> _Work required_: Of all the lines in the entries below, give again exactly those starting at the line containing "# build configuration" and ending at the line containing "the build process", both ends included, and no others.

> _Records for the exercise_:
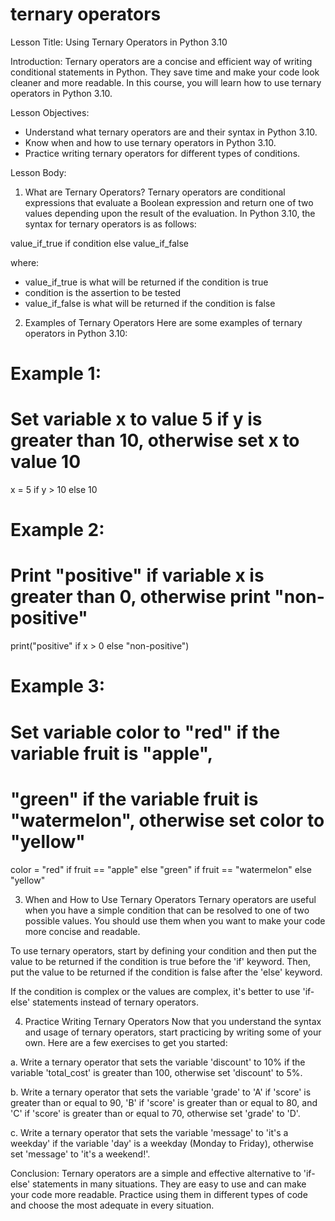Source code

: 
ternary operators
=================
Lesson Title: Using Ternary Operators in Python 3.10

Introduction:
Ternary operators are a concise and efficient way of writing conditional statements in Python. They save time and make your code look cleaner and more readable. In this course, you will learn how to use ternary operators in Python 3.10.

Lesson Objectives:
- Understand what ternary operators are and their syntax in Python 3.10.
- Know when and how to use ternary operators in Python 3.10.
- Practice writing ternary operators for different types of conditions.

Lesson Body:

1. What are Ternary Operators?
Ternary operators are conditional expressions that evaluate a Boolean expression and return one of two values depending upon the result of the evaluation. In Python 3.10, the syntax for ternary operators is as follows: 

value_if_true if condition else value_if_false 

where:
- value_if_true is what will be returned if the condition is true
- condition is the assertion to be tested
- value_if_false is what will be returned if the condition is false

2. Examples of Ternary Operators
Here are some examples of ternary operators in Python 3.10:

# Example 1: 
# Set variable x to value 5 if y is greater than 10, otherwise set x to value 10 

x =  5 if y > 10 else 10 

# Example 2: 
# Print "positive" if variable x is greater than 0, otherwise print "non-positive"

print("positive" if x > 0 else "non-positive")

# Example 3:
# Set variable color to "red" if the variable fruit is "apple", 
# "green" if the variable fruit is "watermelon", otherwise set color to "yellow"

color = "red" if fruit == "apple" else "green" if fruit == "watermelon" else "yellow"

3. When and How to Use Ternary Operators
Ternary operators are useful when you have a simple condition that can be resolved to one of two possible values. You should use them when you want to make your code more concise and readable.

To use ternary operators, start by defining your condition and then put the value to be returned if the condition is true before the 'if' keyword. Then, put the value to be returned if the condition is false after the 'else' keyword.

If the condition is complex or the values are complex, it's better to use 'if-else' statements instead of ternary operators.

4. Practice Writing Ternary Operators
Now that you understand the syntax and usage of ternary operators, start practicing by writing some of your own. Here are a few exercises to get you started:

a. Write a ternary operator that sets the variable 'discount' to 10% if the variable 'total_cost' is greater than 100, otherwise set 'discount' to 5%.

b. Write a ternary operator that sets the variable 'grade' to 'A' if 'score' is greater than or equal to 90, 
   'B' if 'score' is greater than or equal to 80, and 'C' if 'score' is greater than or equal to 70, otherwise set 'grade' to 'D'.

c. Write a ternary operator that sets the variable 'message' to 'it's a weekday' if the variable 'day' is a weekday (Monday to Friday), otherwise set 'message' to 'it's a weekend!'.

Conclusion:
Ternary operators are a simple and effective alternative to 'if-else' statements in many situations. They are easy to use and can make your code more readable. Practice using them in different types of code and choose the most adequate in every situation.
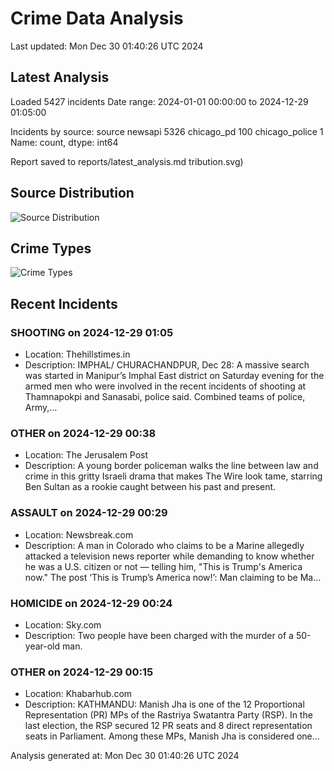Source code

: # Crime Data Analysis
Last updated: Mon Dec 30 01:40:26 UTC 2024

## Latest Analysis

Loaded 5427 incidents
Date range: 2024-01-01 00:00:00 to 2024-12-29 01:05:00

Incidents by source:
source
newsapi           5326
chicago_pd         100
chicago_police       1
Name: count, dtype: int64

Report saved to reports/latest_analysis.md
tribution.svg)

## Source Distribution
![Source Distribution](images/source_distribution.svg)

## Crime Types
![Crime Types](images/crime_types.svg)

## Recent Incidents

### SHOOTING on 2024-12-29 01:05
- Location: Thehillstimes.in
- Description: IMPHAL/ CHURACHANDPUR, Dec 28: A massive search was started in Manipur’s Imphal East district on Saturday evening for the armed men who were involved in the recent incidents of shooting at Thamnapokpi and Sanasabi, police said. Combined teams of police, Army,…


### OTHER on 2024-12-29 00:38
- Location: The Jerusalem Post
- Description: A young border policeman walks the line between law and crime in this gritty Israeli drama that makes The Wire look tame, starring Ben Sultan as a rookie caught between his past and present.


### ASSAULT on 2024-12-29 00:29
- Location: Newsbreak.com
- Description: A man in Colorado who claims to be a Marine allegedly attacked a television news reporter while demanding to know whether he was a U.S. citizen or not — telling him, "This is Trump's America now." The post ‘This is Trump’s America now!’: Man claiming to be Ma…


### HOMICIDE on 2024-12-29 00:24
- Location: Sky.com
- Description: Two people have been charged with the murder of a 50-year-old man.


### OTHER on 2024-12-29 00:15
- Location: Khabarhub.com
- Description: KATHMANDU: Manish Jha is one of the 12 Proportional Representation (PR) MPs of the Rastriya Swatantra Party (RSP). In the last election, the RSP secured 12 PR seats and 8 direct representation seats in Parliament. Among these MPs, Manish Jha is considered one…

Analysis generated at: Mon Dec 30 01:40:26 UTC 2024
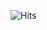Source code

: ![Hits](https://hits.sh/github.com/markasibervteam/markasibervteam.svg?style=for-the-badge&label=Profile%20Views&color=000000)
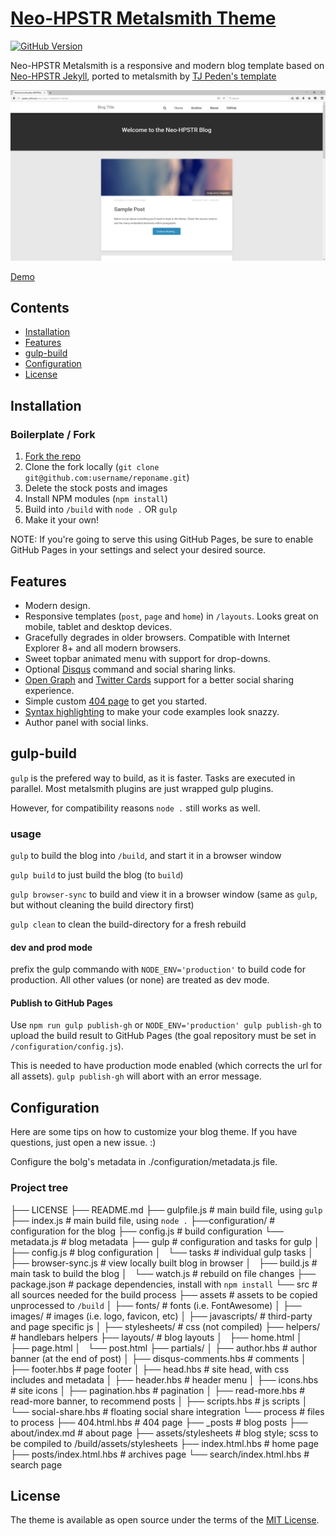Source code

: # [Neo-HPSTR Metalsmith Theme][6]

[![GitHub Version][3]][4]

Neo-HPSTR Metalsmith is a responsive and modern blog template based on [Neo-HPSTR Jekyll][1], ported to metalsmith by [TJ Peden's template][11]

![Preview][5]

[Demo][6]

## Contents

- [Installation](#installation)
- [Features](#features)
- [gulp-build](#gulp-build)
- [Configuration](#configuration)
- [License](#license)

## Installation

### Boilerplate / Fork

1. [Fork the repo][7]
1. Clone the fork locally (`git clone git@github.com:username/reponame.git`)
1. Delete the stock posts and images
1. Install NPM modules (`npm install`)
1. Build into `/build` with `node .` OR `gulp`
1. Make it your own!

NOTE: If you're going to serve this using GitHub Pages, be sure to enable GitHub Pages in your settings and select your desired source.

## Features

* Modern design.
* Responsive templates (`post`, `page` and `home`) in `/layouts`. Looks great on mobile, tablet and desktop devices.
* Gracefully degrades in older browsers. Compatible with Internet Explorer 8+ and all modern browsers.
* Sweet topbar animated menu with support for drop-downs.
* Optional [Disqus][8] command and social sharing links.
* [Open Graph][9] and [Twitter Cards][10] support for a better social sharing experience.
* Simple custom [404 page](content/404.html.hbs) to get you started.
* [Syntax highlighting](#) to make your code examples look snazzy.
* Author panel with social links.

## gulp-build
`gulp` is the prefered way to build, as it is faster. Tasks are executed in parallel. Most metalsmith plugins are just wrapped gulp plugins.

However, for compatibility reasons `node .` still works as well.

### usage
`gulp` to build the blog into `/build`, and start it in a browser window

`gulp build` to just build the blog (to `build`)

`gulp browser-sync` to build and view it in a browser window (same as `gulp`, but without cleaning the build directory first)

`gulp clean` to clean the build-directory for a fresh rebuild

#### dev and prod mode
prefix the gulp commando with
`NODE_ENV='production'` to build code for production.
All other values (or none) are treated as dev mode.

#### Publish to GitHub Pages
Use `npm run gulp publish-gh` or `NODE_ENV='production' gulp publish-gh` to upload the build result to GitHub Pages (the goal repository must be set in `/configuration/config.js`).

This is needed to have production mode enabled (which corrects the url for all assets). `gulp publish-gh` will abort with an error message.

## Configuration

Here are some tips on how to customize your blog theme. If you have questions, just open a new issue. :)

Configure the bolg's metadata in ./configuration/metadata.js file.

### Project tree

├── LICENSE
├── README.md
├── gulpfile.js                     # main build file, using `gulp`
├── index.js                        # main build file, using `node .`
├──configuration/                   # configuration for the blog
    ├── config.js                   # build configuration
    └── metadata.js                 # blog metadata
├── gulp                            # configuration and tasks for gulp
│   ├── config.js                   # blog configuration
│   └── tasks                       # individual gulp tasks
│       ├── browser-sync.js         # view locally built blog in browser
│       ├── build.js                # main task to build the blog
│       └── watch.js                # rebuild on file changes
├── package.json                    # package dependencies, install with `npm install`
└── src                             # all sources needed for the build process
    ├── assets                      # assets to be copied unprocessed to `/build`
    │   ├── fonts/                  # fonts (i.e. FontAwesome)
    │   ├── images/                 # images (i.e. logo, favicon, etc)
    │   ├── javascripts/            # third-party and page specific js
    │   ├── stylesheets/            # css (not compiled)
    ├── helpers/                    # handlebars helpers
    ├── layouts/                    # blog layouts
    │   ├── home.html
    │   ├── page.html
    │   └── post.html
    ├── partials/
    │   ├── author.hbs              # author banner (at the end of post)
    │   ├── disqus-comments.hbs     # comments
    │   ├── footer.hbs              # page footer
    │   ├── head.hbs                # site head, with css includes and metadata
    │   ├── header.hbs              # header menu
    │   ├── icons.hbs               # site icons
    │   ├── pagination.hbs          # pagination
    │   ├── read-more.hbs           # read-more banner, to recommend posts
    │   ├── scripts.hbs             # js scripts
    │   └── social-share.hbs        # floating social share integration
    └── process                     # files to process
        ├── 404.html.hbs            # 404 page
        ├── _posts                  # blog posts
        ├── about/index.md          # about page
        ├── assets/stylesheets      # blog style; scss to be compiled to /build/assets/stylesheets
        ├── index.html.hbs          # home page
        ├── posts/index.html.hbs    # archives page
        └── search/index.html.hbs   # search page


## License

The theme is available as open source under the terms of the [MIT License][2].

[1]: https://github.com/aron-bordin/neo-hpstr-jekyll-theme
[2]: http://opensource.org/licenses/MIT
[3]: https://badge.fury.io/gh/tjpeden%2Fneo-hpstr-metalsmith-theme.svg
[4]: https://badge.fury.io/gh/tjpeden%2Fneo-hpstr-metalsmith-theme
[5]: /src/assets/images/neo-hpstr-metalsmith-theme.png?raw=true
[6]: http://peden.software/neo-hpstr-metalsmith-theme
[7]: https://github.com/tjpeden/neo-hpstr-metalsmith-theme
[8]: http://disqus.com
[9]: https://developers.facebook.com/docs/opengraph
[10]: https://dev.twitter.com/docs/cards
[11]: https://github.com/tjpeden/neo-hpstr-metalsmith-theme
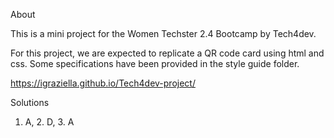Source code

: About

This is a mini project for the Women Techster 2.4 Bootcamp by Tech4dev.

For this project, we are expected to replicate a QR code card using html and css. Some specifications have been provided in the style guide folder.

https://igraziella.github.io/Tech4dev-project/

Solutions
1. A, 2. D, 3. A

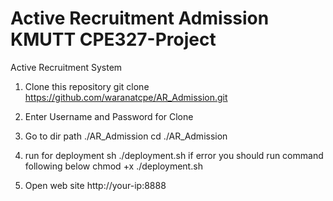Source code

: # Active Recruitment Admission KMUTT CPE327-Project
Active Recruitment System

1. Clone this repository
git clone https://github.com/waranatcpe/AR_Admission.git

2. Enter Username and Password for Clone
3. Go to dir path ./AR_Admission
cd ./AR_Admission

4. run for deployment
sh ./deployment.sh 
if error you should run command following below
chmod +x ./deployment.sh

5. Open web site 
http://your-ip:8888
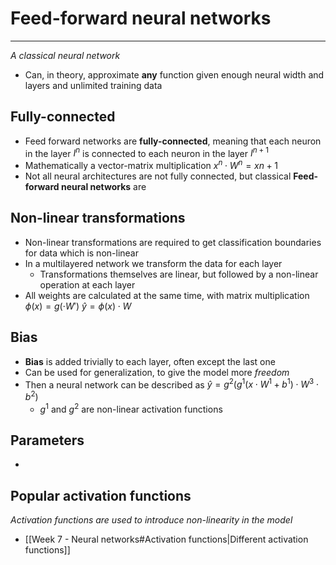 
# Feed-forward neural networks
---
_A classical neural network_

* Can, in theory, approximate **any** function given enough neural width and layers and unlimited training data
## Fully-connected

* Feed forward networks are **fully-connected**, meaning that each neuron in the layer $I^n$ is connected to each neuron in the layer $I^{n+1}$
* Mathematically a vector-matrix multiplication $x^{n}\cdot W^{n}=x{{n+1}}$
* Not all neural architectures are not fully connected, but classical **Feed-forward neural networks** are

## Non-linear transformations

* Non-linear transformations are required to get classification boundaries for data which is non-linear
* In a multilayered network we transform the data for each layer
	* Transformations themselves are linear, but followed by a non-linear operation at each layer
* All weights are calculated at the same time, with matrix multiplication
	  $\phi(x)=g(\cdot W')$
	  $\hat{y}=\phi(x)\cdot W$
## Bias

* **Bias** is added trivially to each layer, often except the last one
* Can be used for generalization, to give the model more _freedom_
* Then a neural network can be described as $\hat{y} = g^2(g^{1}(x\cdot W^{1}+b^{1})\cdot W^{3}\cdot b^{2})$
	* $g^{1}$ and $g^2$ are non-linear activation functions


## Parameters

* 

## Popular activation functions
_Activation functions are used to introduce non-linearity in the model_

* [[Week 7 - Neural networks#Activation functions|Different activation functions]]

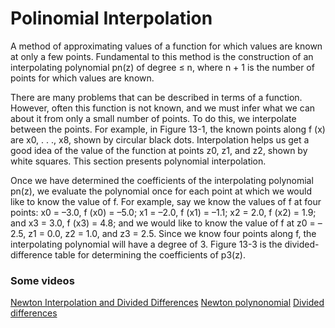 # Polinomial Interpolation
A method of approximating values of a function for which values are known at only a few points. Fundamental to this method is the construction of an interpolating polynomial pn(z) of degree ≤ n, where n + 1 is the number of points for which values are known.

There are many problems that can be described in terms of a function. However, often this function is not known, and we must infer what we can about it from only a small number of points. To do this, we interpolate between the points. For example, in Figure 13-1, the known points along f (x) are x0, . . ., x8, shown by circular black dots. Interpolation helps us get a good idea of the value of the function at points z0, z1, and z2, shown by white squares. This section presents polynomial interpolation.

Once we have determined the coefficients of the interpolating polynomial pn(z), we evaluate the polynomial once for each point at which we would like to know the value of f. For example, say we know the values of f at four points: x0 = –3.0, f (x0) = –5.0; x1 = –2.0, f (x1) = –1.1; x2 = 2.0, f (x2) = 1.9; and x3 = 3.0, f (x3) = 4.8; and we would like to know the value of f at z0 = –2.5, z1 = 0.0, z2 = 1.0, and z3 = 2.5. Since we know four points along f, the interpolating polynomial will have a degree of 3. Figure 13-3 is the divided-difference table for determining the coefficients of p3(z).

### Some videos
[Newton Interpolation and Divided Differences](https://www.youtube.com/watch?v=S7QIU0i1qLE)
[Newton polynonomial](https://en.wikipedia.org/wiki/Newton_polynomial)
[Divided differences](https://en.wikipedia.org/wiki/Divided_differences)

> _Result_:
    ├── config.js                   # build configuration
    └── metadata.js                 # blog metadata
├── gulp                            # configuration and tasks for gulp
│   ├── config.js                   # blog configuration
│   └── tasks                       # individual gulp tasks
│       ├── browser-sync.js         # view locally built blog in browser
│       ├── build.js                # main task to build the blog
│       └── watch.js                # rebuild on file changes
├── package.json                    # package dependencies, install with `npm install`
└── src                             # all sources needed for the build process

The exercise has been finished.